Lors de sa rencontre avec le président de l'Autorité palestinienne, Mahmoud Abbas, il a déclaré: «En résistant aux tentations d'imposer des conditions préalables aux négociations et en évitant des mesures qui risqueraient de prédéterminer les résultats des discussions, le leadership palestinien pourrait immédiatement progresser en direction d'une transition plus stable et mesurée vers sa reconnaissance officielle en tant qu'État.»
Mais de quel genre d'État? La poursuite de la colonisation est une des principales raisons de l'impasse actuelle. Elle influence déjà l'issue de toute négociation et représente un geste, non seulement unilatéral, mais illégal en vertu des résolutions des Nations unies.

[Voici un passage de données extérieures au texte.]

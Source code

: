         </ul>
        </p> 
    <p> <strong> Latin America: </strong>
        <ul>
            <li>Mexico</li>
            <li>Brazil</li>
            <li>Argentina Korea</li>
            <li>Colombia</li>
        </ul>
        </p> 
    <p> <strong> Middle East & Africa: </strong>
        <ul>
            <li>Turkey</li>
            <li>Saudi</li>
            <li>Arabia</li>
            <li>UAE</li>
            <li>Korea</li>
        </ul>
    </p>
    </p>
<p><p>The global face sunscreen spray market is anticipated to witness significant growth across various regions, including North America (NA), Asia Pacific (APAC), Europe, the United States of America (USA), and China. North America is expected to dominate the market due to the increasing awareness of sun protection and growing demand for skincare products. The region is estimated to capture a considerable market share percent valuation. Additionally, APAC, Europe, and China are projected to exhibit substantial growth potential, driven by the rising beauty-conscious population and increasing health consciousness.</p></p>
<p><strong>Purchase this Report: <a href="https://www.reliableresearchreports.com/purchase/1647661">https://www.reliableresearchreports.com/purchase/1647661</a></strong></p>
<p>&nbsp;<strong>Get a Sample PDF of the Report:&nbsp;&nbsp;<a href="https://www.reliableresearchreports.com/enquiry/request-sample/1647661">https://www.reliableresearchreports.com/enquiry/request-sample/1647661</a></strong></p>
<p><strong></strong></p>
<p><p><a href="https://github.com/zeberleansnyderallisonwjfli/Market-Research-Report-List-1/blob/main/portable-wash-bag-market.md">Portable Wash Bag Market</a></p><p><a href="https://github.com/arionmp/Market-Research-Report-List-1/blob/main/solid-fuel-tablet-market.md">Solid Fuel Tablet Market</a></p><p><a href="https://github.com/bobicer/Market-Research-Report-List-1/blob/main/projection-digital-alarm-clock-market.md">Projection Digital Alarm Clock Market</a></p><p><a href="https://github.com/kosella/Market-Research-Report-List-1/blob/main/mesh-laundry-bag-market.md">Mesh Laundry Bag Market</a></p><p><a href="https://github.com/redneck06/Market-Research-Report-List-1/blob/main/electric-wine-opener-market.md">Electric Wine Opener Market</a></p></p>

Alors qu'il exige des Palestiniens qu'ils reviennent sans condition à la table de négociations, M. Baird passe sous silence et cautionne la plus grande condition imposée par Israël, soit la reprise des négociations sans arrêt de la colonisation. En somme, il dit aux Palestiniens de négocier la création d'un futur État en laissant le morcellement de son éventuel territoire se poursuivre sous leurs yeux. Il leur demande d'envisager un État sans continuité territoriale, difficilement viable et gouvernable. Il leur demande finalement d'accepter une condition suicidaire.
La diplomatie doit receler une dose d'équilibre, ce qui manque cruellement à la position canadienne actuellement. Israël ne peut toujours avoir raison. En agissant comme ils le font, les conservateurs donnent l'impression de croire en son infaillibilité et à l'inutilité de lui porter conseil. Sous la gouverne de M. Harper, l'amitié semble s'être transformée en servilité.